Illinois Has The Highest Unemployment Rate In The Country
By aaroncynic in News on May 27, 2016 7:29PM
Gov. Bruce Rauner is a little over a year into his first term as governor, and Illinois now ranks #1 in the nation for unemployment. Illinois tied for the top spot with Alaska; both states have unemployment rates of 6.6 percent. Illinois alone, though, has the highest jobless rate for African American men: 14.1 percent, ABC7 reports.
The state budget impasse, which is about to turn a full year old, has contributed to Illinois' high unemployment. Social services and other entities that rely partly or fully on state funding have had to make huge cutbacks, which has meant layoffs. Additionally contributing is the state’s sluggish job growth rate. According to the Chicago Tribune, Illinois added 67,500 jobs in the year ending in April—a 1.1 percent growth rate, lower than the national growth rate of 1.9 percent.
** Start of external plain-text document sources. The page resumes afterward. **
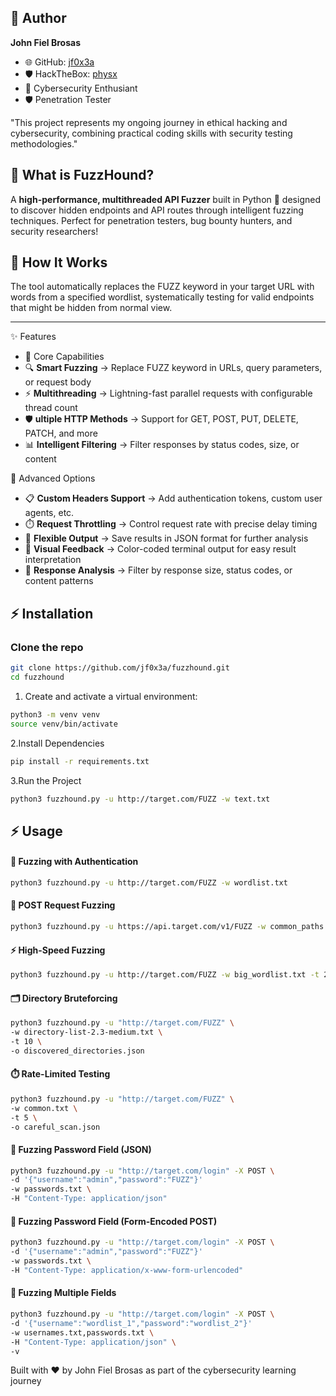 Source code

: ## 👨 Author
**John Fiel Brosas**  
- 🌐 GitHub: [jf0x3a](https://github.com/jf0x3a)  
- 🛡️ HackTheBox: [physx](https://app.hackthebox.com/profile/2686492)
- 💼 Cybersecurity Enthusiant
- 🛡️ Penetration Tester

"This project represents my ongoing journey in ethical hacking and cybersecurity, combining practical coding skills with security testing methodologies."


## 🚀 What is FuzzHound?
A **high-performance, multithreaded API Fuzzer** built in Python 🐍 designed to discover hidden endpoints and API routes through intelligent fuzzing techniques. Perfect for penetration testers, bug bounty hunters, and security researchers!

## 🎯 How It Works
The tool automatically replaces the FUZZ keyword in your target URL with words from a specified wordlist, systematically testing for valid endpoints that might be hidden from normal view.

---

✨ Features
- 🎨 Core Capabilities
- 🔍 **Smart Fuzzing** → Replace FUZZ keyword in URLs, query parameters, or request body
- ⚡ **Multithreading** → Lightning-fast parallel requests with configurable thread count
- 🛡️ **ultiple HTTP Methods** → Support for GET, POST, PUT, DELETE, PATCH, and more
- 📊 **Intelligent Filtering** → Filter responses by status codes, size, or content

🔧 Advanced Options
- 📋 **Custom Headers Support** → Add authentication tokens, custom user agents, etc.
- ⏱️ **Request Throttling** → Control request rate with precise delay timing
- 💾 **Flexible Output** → Save results in JSON format for further analysis
- 🎨 **Visual Feedback** → Color-coded terminal output for easy result interpretation
- 📏 **Response Analysis** → Filter by response size, status codes, or content patterns


## ⚡ Installation

### Clone the repo
```bash
git clone https://github.com/jf0x3a/fuzzhound.git
cd fuzzhound
```
1. Create and activate a virtual environment:
```bash
python3 -m venv venv
source venv/bin/activate
```
2.Install Dependencies
  ```bash
  pip install -r requirements.txt
  ```
3.Run the Project
  ```bash
  python3 fuzzhound.py -u http://target.com/FUZZ -w text.txt
```
## ⚡ Usage

#### 🔐 Fuzzing with Authentication
  ```bash
  python3 fuzzhound.py -u http://target.com/FUZZ -w wordlist.txt
```

#### 📝 POST Request Fuzzing
  ```bash
  python3 fuzzhound.py -u https://api.target.com/v1/FUZZ -w common_paths.txt -H "Authorization: Bearer your_token_here" -t 10
```

#### ⚡ High-Speed Fuzzing
  ```bash
  python3 fuzzhound.py -u http://target.com/FUZZ -w big_wordlist.txt -t 20 --delay 0.1
```

#### 🗂️ Directory Bruteforcing
  ```bash
  python3 fuzzhound.py -u "http://target.com/FUZZ" \
  -w directory-list-2.3-medium.txt \
  -t 10 \
  -o discovered_directories.json
```

#### ⏱️  Rate-Limited Testing
  ```bash
  python3 fuzzhound.py -u "http://target.com/FUZZ" \
  -w common.txt \
  -t 5 \
  -o careful_scan.json
```

#### 🎯  Fuzzing Password Field (JSON)
  ```bash
  python3 fuzzhound.py -u "http://target.com/login" -X POST \
  -d '{"username":"admin","password":"FUZZ"}'
  -w passwords.txt \
  -H "Content-Type: application/json"
```

#### 🎯  Fuzzing Password Field (Form-Encoded POST)
  ```bash
  python3 fuzzhound.py -u "http://target.com/login" -X POST \
  -d '{"username":"admin","password":"FUZZ"}'
  -w passwords.txt \
  -H "Content-Type: application/x-www-form-urlencoded"
```

#### 🎯  Fuzzing Multiple Fields
  ```bash
  python3 fuzzhound.py -u "http://target.com/login" -X POST \
  -d '{"username":"wordlist_1","password":"wordlist_2"}'
  -w usernames.txt,passwords.txt \
  -H "Content-Type: application/json" \
  -v
```


Built with ❤️ by John Fiel Brosas as part of the cybersecurity learning journey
Predictably, the governor and conservatives have blamed the legislature for the issue, while those leaning left blame the governor. "Other states are being business friendly," Ted Dabrowski of the right-leaning Illinois Policy Institute told ABC. "They understand that jobs and growth are important, not just to people's prosperity but also to their budgets' function."
But the idea that “job creators” and others are leaving the state because Illinoisans are “Taxed Enough Already” or that Rauner’s “Turnaround” agenda will save us from darkness is more of a speculative libertarian fantasy, writes Curtis Black at the Chicago Reporter.
“Rauner appears to think the pain caused by the budget impasse is worth it: If he can bust unions, reduce wages, cut public services, drive state retirees into penury and perhaps drive Chicago Public Schools into bankruptcy, he’ll create a capitalist wonderland where the magic of free enterprise will take care of everything.”
Those cuts to public services and reductions in wages might make life great for a handful of people, but the consequences have already been dire for those relying on public services, and will cost Illinoisans more as the impasse drags on.